**Task brief:**
Where does the word "xbox" occur in the data below? Copy each line that holds it.

**Material provided:**
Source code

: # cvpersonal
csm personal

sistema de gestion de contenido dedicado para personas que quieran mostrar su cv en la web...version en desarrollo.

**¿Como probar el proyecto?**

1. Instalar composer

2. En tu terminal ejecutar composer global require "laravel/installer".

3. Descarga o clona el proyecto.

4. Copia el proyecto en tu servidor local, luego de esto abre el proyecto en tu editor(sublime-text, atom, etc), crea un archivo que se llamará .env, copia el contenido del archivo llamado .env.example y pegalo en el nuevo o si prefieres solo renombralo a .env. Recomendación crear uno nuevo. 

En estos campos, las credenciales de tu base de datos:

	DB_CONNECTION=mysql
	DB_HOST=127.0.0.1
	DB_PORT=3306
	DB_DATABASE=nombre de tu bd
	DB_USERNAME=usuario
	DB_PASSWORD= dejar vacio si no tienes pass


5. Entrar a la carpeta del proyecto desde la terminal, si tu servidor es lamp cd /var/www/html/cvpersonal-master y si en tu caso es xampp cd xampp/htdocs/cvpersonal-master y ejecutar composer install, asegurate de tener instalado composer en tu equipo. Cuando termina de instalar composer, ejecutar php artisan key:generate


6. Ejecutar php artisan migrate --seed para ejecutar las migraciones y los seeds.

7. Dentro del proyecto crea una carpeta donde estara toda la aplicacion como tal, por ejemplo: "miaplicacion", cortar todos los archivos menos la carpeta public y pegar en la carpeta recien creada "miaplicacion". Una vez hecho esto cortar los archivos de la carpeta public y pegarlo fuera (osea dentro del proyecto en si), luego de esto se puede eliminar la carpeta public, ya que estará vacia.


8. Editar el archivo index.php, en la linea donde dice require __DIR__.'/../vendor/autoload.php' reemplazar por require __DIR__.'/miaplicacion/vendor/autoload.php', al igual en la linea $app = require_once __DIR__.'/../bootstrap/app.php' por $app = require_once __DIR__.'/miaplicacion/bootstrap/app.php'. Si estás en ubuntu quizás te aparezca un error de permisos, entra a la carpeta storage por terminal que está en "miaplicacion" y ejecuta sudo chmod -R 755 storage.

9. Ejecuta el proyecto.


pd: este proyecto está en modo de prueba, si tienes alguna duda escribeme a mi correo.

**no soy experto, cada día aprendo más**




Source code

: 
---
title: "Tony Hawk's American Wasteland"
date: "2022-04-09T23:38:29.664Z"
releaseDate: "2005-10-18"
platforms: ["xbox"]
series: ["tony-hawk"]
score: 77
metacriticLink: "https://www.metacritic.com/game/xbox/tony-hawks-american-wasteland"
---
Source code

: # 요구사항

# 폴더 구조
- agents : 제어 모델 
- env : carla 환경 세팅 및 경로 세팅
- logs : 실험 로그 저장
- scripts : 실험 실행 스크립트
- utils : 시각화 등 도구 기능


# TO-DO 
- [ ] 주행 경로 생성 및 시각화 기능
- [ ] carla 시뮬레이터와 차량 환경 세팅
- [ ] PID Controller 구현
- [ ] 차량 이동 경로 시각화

**Exercise response:**
platforms: ["xbox"]
metacriticLink: "https://www.metacritic.com/game/xbox/tony-hawks-american-wasteland"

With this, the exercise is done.